GOAL OF THE EXERCISE |
Reproduce, word for word, the lines in the material below starting with the one that has "indigo_server indigo_focuser_fcusb" and going on through the one that has "To derive Newton's". Leave out all pictures.

PROVIDED ENTRIES |
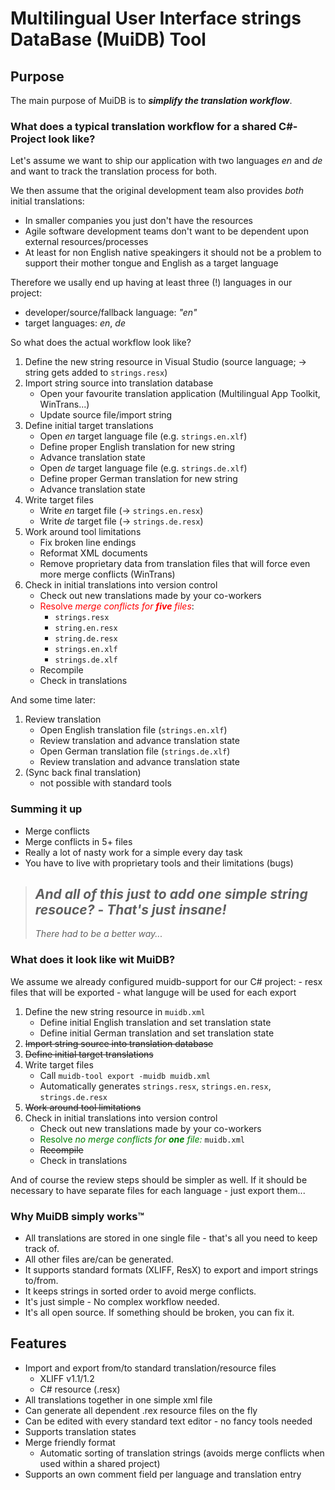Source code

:# Multilingual User Interface strings DataBase (MuiDB) Tool

## Purpose
The main purpose of MuiDB is to ***simplify the translation workflow***. 

### What does a typical translation workflow for a shared C#-Project look like?

Let's assume we want to ship our application with two languages *en* and *de* and 
want to track the translation process for both.

We then assume that the original development team also provides *both* initial translations:
  - In smaller companies you just don't have the resources
  - Agile software development teams don't want to be dependent upon external resources/processes
  - At least for non English native speakingers it should not be a problem to support their mother
   tongue and English as a target language 

Therefore we usally end up having at least three (!) languages in our project:
  - developer/source/fallback language: *"en"*
  - target languages: *en*, *de*

So what does the actual workflow look like?

1. Define the new string resource in Visual Studio (source language; &rarr; string gets added to `strings.resx`)
2. Import string source into translation database
    - Open your favourite translation application (Multilingual App Toolkit, WinTrans...)
    - Update source file/import string
3. Define initial target translations
    - Open *en* target language file (e.g. `strings.en.xlf`)
    - Define proper English translation for new string
    - Advance translation state
    - Open *de* target language file (e.g. `strings.de.xlf`)
    - Define proper German translation for new string
    - Advance translation state
4. Write target files
    - Write *en* target file (&rarr; `strings.en.resx`)
    - Write *de* target file (&rarr; `strings.de.resx`)
5. Work around tool limitations
    - Fix broken line endings
    - Reformat XML documents
    - Remove proprietary data from translation files that will force even more merge conflicts (WinTrans)
6. Check in initial translations into version control
    - Check out new translations made by your co-workers
    - <span style="color:red">Resolve *merge conflicts for **five** files*</span>:
       - `strings.resx`
       - `string.en.resx`
       - `string.de.resx`
       - `strings.en.xlf`
       - `strings.de.xlf`
    - Recompile
    - Check in translations

And some time later:
1. Review translation
    - Open English translation file (`strings.en.xlf`)
    - Review translation and advance translation state
    - Open German translation file (`strings.de.xlf`)
    - Review translation and advance translation state
2. (Sync back final translation)
    - not possible with standard tools

### Summing it up
- Merge conflicts
- Merge conflicts in 5+ files
- Really a lot of nasty work for a simple every day task
- You have to live with proprietary tools and their limitations (bugs)

>*And all of this just to add one simple string resouce?*  - *That's just insane!*
>  --   
> *There had to be a better way...*

### What does it look like wit MuiDB?
We assume we already configured muidb-support for our C# project:
    - resx files that will be exported
    - what languge will be used for each export

1. Define the new string resource in `muidb.xml`
    - Define initial English translation and set translation state
    - Define initial German translation and set translation state
2. <strike>Import string source into translation database</strike>
3. <strike>Define initial target translations</strike>
4. Write target files
    - Call `muidb-tool export -muidb muidb.xml`
    - Automatically generates `strings.resx`, `strings.en.resx`, `strings.de.resx`
5. <strike>Work around tool limitations</strike>
6. Check in initial translations into version control
    - Check out new translations made by your co-workers
    - <span style="color:green">Resolve *no merge conflicts for **one** file:*</span> `muidb.xml`
    - <strike>Recompile</strike>
    - Check in translations

And of course the review steps should be simpler as well. If it should be necessary to have separate files 
for each language - just export them...

### Why MuiDB simply works™
- All translations are stored in one single file - that's all you need to keep track of.
- All other files are/can be generated.
- It supports standard formats (XLIFF, ResX) to export and import strings to/from.
- It keeps strings in sorted order to avoid merge conflicts.
- It's just simple - No complex workflow needed.
- It's all open source. If something should be broken, you can fix it.

## Features
- Import and export from/to standard translation/resource files
   - XLIFF v1.1/1.2
   - C# resource (.resx)
- All translations together in one simple xml file
- Can generate all dependent .rex resource files on the fly
- Can be edited with every standard text editor - no fancy tools needed
- Supports translation states
- Merge friendly format
   - Automatic sorting of translation strings (avoids merge conflicts when used within a shared project)
- Supports an own comment field per language and translation entry

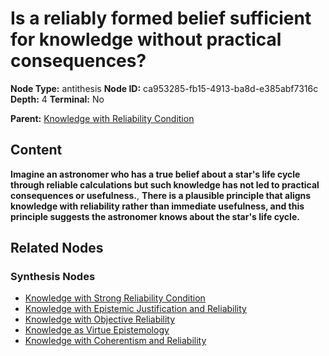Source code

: # Is a reliably formed belief sufficient for knowledge without practical consequences?

**Node Type:** antithesis
**Node ID:** ca953285-fb15-4913-ba8d-e385abf7316c
**Depth:** 4
**Terminal:** No

**Parent:** [Knowledge with Reliability Condition](knowledge-with-reliability-condition-synthesis-24e3f157-81fa-49ac-9798-7c7f15ac572d.md)

## Content

**Imagine an astronomer who has a true belief about a star's life cycle through reliable calculations but such knowledge has not led to practical consequences or usefulness.**, **There is a plausible principle that aligns knowledge with reliability rather than immediate usefulness, and this principle suggests the astronomer knows about the star's life cycle.**

## Related Nodes

### Synthesis Nodes

- [Knowledge with Strong Reliability Condition](knowledge-with-strong-reliability-condition-synthesis-8411f932-729b-423f-89ca-2a7d08d40fa5.md)
- [Knowledge with Epistemic Justification and Reliability](knowledge-with-epistemic-justification-and-reliability-synthesis-a96a2dc2-6458-4ff9-8640-63905a27bcce.md)
- [Knowledge with Objective Reliability](knowledge-with-objective-reliability-synthesis-dd603422-6e3d-4da4-8105-87020c168444.md)
- [Knowledge as Virtue Epistemology](knowledge-as-virtue-epistemology-synthesis-f6cffd42-3542-4bb4-98df-48c743f94271.md)
- [Knowledge with Coherentism and Reliability](knowledge-with-coherentism-and-reliability-synthesis-586f24a7-d74b-458b-a3ff-7d7886087df6.md)
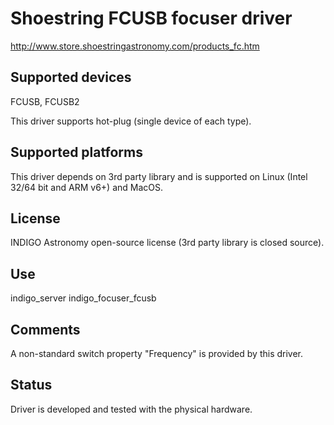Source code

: # Shoestring FCUSB focuser driver

http://www.store.shoestringastronomy.com/products_fc.htm

## Supported devices

FCUSB, FCUSB2

This driver supports hot-plug (single device of each type).

## Supported platforms

This driver depends on 3rd party library and is supported on Linux (Intel 32/64 bit and ARM v6+) and MacOS.

## License

INDIGO Astronomy open-source license (3rd party library is closed source).

## Use

indigo_server indigo_focuser_fcusb

## Comments

A non-standard switch property "Frequency" is provided by this driver. 

## Status

Driver is developed and tested with the physical hardware.
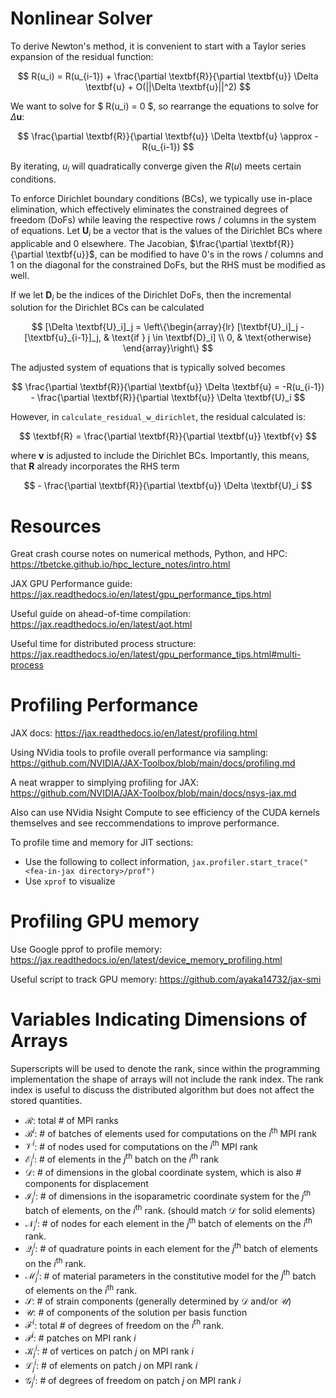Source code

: # Nonlinear Solver

To derive Newton's method, it is convenient to start with a Taylor series expansion of the residual function:

$$ R(u_i) = R(u_{i-1}) + \frac{\partial \textbf{R}}{\partial \textbf{u}} \Delta \textbf{u} + O(||\Delta \textbf{u}||^2) $$

We want to solve for $ R(u_i) = 0 $, so rearrange the equations to solve for $\Delta \textbf{u}$:

$$ \frac{\partial \textbf{R}}{\partial \textbf{u}} \Delta \textbf{u} \approx -R(u_{i-1}) $$

By iterating, $u_i$ will quadratically converge given the $R(u)$ meets certain conditions.

To enforce Dirichlet boundary conditions (BCs), we typically use in-place elimination, which effectively eliminates the constrained degrees of freedom (DoFs) while leaving the respective rows / columns in the system of equations. Let $\textbf{U}_i$ be a vector that is the values of the Dirichlet BCs where applicable and 0 elsewhere. The Jacobian, $\frac{\partial \textbf{R}}{\partial \textbf{u}}$, can be modified to have 0's in the rows / columns and 1 on the diagonal for the constrained DoFs, but the RHS must be modified as well.

If we let $\textbf{D}_i$ be the indices of the Dirichlet DoFs, then the incremental solution for the Dirichlet BCs can be calculated

$$ [\Delta \textbf{U}_i]_j = 
    \left\{\begin{array}{lr} 
        [\textbf{U}_i]_j - [\textbf{u}_{i-1}]_j, & \text{if } j \in \textbf{D}_i] \\
        0, & \text{otherwise}
    \end{array}\right\} $$

The adjusted system of equations that is typically solved becomes

$$ \frac{\partial \textbf{R}}{\partial \textbf{u}} \Delta \textbf{u} = -R(u_{i-1}) - \frac{\partial \textbf{R}}{\partial \textbf{u}} \Delta \textbf{U}_i $$

However, in `calculate_residual_w_dirichlet`, the residual calculated is:

$$ \textbf{R} =  \frac{\partial \textbf{R}}{\partial \textbf{u}} \textbf{v} $$

where $\textbf{v}$ is adjusted to include the Dirichlet BCs. Importantly, this means, that $\textbf{R}$ already incorporates the RHS term

$$ - \frac{\partial \textbf{R}}{\partial \textbf{u}} \Delta \textbf{U}_i $$


# Resources

Great crash course notes on numerical methods, Python, and HPC: https://tbetcke.github.io/hpc_lecture_notes/intro.html

JAX GPU Performance guide: https://jax.readthedocs.io/en/latest/gpu_performance_tips.html

Useful guide on ahead-of-time compilation: https://jax.readthedocs.io/en/latest/aot.html

Useful time for distributed process structure: https://jax.readthedocs.io/en/latest/gpu_performance_tips.html#multi-process

# Profiling Performance

JAX docs: https://jax.readthedocs.io/en/latest/profiling.html

Using NVidia tools to profile overall performance via sampling: https://github.com/NVIDIA/JAX-Toolbox/blob/main/docs/profiling.md

A neat wrapper to simplying profiling for JAX: https://github.com/NVIDIA/JAX-Toolbox/blob/main/docs/nsys-jax.md

Also can use NVidia Nsight Compute to see efficiency of the CUDA kernels themselves and see reccommendations to improve performance.

To profile time and memory for JIT sections:
* Use the following to collect information, `jax.profiler.start_trace("<fea-in-jax directory>/prof")`
* Use `xprof` to visualize

# Profiling GPU memory

Use Google pprof to profile memory: https://jax.readthedocs.io/en/latest/device_memory_profiling.html

Useful script to track GPU memory: https://github.com/ayaka14732/jax-smi

# Variables Indicating Dimensions of Arrays
Superscripts will be used to denote the rank, since within the programming implementation the shape of arrays will not include the rank index. The rank index is useful to discuss the distributed algorithm but does not affect the stored quantities.
* $\mathcal{R}$: total # of MPI ranks
* $\mathcal{B}^i$: # of batches of elements used for computations on the $i^\mathsf{th}$ MPI rank
* $\mathcal{V}^i$: # of nodes used for computations on the $i^\mathsf{th}$ MPI rank
* $\mathcal{E}^i_j$: # of elements in the $j^\mathsf{th}$ batch on the $i^\mathsf{th}$ rank
* $\mathcal{D}$: # of dimensions in the global coordinate system, which is also # components for displacement
* $\mathcal{I}^i_j$: # of dimensions in the isoparametric coordinate system for the $j^\mathsf{th}$ batch of elements, on the $i^\mathsf{th}$ rank. (should match $\mathcal{D}$ for solid elements)
* $\mathcal{N}^i_j$: # of nodes for each element in the $j^\mathsf{th}$ batch of elements on the $i^\mathsf{th}$ rank.
* $\mathcal{Q}^i_j$: # of quadrature points in each element for the $j^\mathsf{th}$ batch of elements on the $i^\mathsf{th}$ rank.
* $\mathcal{M}^i_j$: # of material parameters in the constitutive model for the $j^\mathsf{th}$ batch of elements on the $i^\mathsf{th}$ rank.
* $\mathcal{S}$: # of strain components (generally determined by $\mathcal{D}$ and/or $\mathcal{U}$)
* $\mathcal{U}$: # of components of the solution per basis function
* $\mathcal{F}^i$: total # of degrees of freedom on the $i^\mathsf{th}$ rank. 
* $\mathcal{P}^i$: # patches on MPI rank $i$
* $\mathcal{K}^i_{j}$: # of vertices on patch $j$ on MPI rank $i$
* $\mathcal{L}^i_{j}$: # of elements on patch $j$ on MPI rank $i$
* $\mathcal{G}^i_{j}$: # of degrees of freedom on patch $j$ on MPI rank $i$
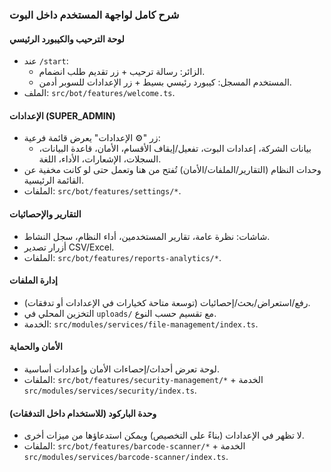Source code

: ### شرح كامل لواجهة المستخدم داخل البوت

#### لوحة الترحيب والكيبورد الرئيسي
- عند `/start`:
  - الزائر: رسالة ترحيب + زر تقديم طلب انضمام.
  - المستخدم المسجل: كيبورد رئيسي بسيط + زر الإعدادات للسوبر أدمن.
- الملف: `src/bot/features/welcome.ts`.

#### الإعدادات (SUPER_ADMIN)
- زر "⚙️ الإعدادات" يعرض قائمة فرعية:
  - بيانات الشركة، إعدادات البوت، تفعيل/إيقاف الأقسام، الأمان، قاعدة البيانات، السجلات، الإشعارات، الأداء، اللغة.
- وحدات النظام (التقارير/الملفات/الأمان) تُفتح من هنا وتعمل حتى لو كانت مخفية عن القائمة الرئيسية.
- الملفات: `src/bot/features/settings/*`.

#### التقارير والإحصائيات
- شاشات: نظرة عامة، تقارير المستخدمين، أداء النظام، سجل النشاط.
- أزرار تصدير CSV/Excel.
- الملفات: `src/bot/features/reports-analytics/*`.

#### إدارة الملفات
- رفع/استعراض/بحث/إحصائيات (توسعة متاحة كخيارات في الإعدادات أو تدفقات).
- التخزين المحلي في `uploads/` مع تقسيم حسب النوع.
- الخدمة: `src/modules/services/file-management/index.ts`.

#### الأمان والحماية
- لوحة تعرض أحداث/إحصاءات الأمان وإعدادات أساسية.
- الملفات: `src/bot/features/security-management/*` + الخدمة `src/modules/services/security/index.ts`.

#### وحدة الباركود (للاستخدام داخل التدفقات)
- لا تظهر في الإعدادات (بناءً على التخصيص) ويمكن استدعاؤها من ميزات أخرى.
- الملفات: `src/bot/features/barcode-scanner/*` + الخدمة `src/modules/services/barcode-scanner/index.ts`.
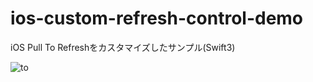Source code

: # ios-custom-refresh-control-demo
iOS Pull To Refreshをカスタマイズしたサンプル(Swift3)

![to](https://cloud.githubusercontent.com/assets/9479568/26039198/b53f643c-3952-11e7-878f-4239a70dede8.gif)
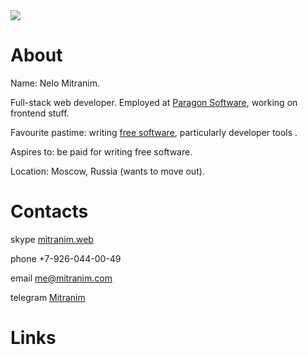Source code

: <div style="margin-bottom: 0"><img src="/img/small/face.jpg" class="right"></div>

# About

Name: Nelo Mitranim.

Full-stack web developer. Employed at
[Paragon Software](http://paragon-software.com), working on frontend stuff.

Favourite pastime: writing [free software](/projects/), particularly
developer tools [](http://mitranim.com/atril/).

Aspires to: be paid for writing free software.

Location: Moscow, Russia (wants to move out).

# Contacts

<sf-icon class="skype inline"></sf-icon>skype [mitranim.web](skype:mitranim.web?chat)

<sf-icon class="mobile inline"></sf-icon><span>phone +7-926-044-00-49</span>

<sf-icon class="at inline"></sf-icon>email [me@mitranim.com](mailto:me@mitranim.com)

<sf-icon class="paper-plane-o inline"></sf-icon>telegram [Mitranim](https://telegram.me/Mitranim)

# Links

<p style="font-size: 2em">
  <a href="https://github.com/Mitranim" class="icon" target="_blank"><sf-icon class="dark pop github"></sf-icon></a>
  <a href="http://twitter.com/mitranim" class="icon" target="_blank"><sf-icon class="dark pop twitter"></sf-icon></a>
  <a href="http://linkedin.com/in/mitranim" class="icon" target="_blank"><sf-icon class="dark pop linkedin"></sf-icon></a>
  <a href="http://facebook.com/mitranim" class="icon" target="_blank"><sf-icon class="dark pop facebook"></sf-icon></a>
</p>
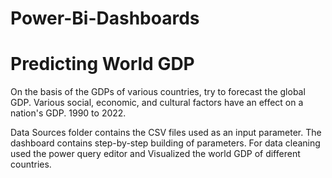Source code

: # Power-Bi-Dashboards
# Predicting World GDP
On the basis of the GDPs of various countries, try to forecast the global GDP. Various social, economic, and cultural factors have an effect on a nation's GDP. 1990 to 2022.

Data Sources folder contains the CSV files used as an input parameter. The dashboard contains step-by-step building of parameters. For data cleaning used the power query editor and Visualized the world GDP of different countries.
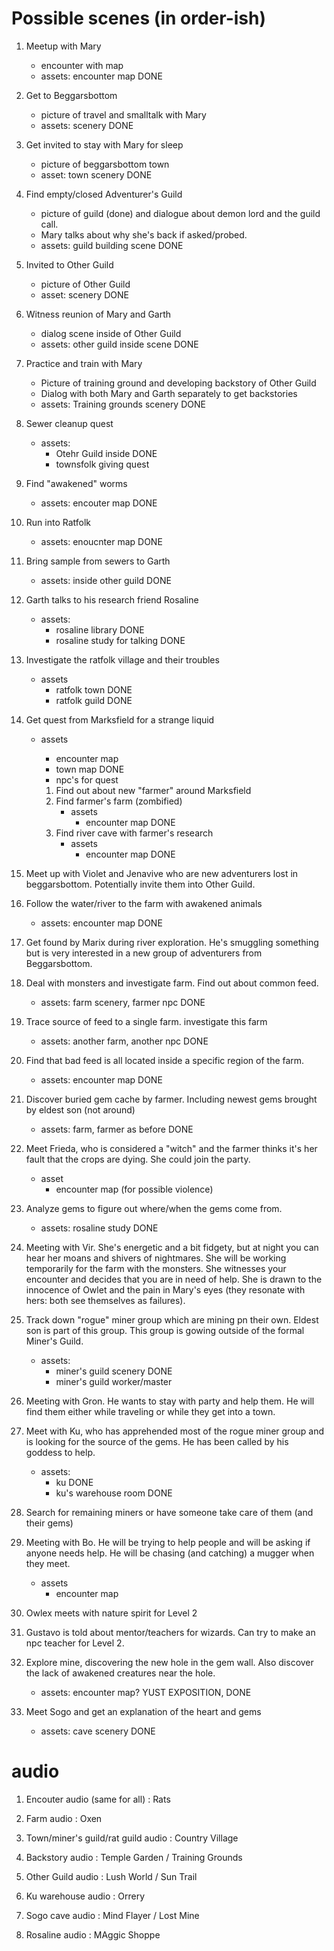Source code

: # Possible scenes (in order-ish)

1. Meetup with Mary
   - encounter with map
   - assets: encounter map DONE

1. Get to Beggarsbottom
   - picture of travel and smalltalk with Mary
   - assets: scenery DONE

1. Get invited to stay with Mary for sleep
   - picture of beggarsbottom town
   - asset: town scenery DONE

1. Find empty/closed Adventurer's Guild
   - picture of guild (done) and dialogue about demon lord and the guild call.
   - Mary talks about why she's back if asked/probed.
   - assets: guild building scene DONE

1. Invited to Other Guild
   - picture of Other Guild
   - asset: scenery DONE

1. Witness reunion of Mary and Garth
   - dialog scene inside of Other Guild
   - assets: other guild inside scene DONE

1. Practice and train with Mary
   - Picture of training ground and developing backstory of Other Guild
   - Dialog with both Mary and Garth separately to get backstories
   - assets: Training grounds scenery DONE

1. Sewer cleanup quest
   - assets:
	 - Otehr Guild inside DONE
	 - townsfolk giving quest

1. Find "awakened" worms
   - assets: encouter map DONE

1. Run into Ratfolk
   - assets: enoucnter map DONE

1. Bring sample from sewers to Garth
   - assets: inside other guild DONE

1. Garth talks to his research friend Rosaline
   - assets: 
	 - rosaline library DONE
	 - rosaline study for talking DONE

1. Investigate the ratfolk village and their troubles
   - assets
	 - ratfolk town DONE
	 - ratfolk guild DONE
	 
1. Get quest from Marksfield for a strange liquid
   - assets
	 - encounter map
	 - town map DONE
	 - npc's for quest
	 
	 1. Find out about new "farmer" around Marksfield
	 1. Find farmer's farm (zombified)
		 - assets
			 - encounter map DONE
	 1. Find river cave with farmer's research
		 - assets
			 - encounter map DONE
	 
1. Meet up with Violet and Jenavive who are new adventurers lost in beggarsbottom. Potentially invite them into Other Guild.

1. Follow the water/river to the farm with awakened animals
   - assets: encounter map DONE
   
1. Get found by Marix during river exploration. He's smuggling something but is very interested in a new group of adventurers from Beggarsbottom.

1. Deal with monsters and investigate farm. Find out about common feed.
   - assets: farm scenery, farmer npc DONE

1. Trace source of feed to a single farm. investigate this farm
   - assets: another farm, another npc DONE

1. Find that bad feed is all located inside a specific region of the farm.
   - assets: encounter map DONE

1. Discover buried gem cache by farmer. Including newest gems brought by eldest son (not around)
   - assets: farm, farmer as before DONE
   
1. Meet Frieda, who is considered a "witch" and the farmer thinks it's her fault that the crops are dying. She could join the party.
   - asset
	 - encounter map (for possible violence)

1. Analyze gems to figure out where/when the gems come from.
   - assets: rosaline study DONE
   
1. Meeting with Vir. She's energetic and a bit fidgety, but at night you can hear her moans and shivers of nightmares. She will be working temporarily for the farm with the monsters. She witnesses your encounter and decides that you are in need of help. She is drawn to the innocence of Owlet and the pain in Mary's eyes (they resonate with hers: both see themselves as failures).

1. Track down "rogue" miner group which are mining pn their own. Eldest son is part of this group. This group is gowing outside of the formal Miner's Guild.
   - assets: 
	 - miner's guild scenery DONE
	 - miner's guild worker/master
	 
1. Meeting with Gron. He wants to stay with party and help them. He will find them either while traveling or while they get into a town.

1. Meet with Ku, who has apprehended most of the rogue miner group and is looking for the source of the gems. He has been called by his goddess to help.
   - assets:
	 - ku DONE
	 - ku's warehouse room DONE
	 
1. Search for remaining miners or have someone take care of them (and their gems)

1. Meeting with Bo. He will be trying to help people and will be asking if anyone needs help. He will be chasing (and catching) a mugger when they meet.
   - assets
	 - encounter map

1. Owlex meets with nature spirit for Level 2

1. Gustavo is told about mentor/teachers for wizards. Can try to make an npc teacher for Level 2.

1. Explore mine, discovering the new hole in the gem wall. Also discover the lack of awakened creatures near the hole.
   - assets: encounter map? YUST EXPOSITION, DONE

1. Meet Sogo and get an explanation of the heart and gems
   - assets: cave scenery DONE


# audio 

1. Encouter audio (same for all) : Rats

1. Farm audio : Oxen

1. Town/miner's guild/rat guild audio : Country Village

1. Backstory audio : Temple Garden / Training Grounds

1. Other Guild audio : Lush World / Sun Trail

1. Ku warehouse audio : Orrery

1. Sogo cave audio : Mind Flayer / Lost Mine

1. Rosaline audio : MAggic Shoppe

EXERCISE RESPONSE |
indigo_server indigo_focuser_fcusb

## Comments

A non-standard switch property "Frequency" is provided by this driver. 

## Status

Driver is developed and tested with the physical hardware.
Source code

: # Nonlinear Solver

To derive Newton's method, it is convenient to start with a Taylor series expansion of the residual function:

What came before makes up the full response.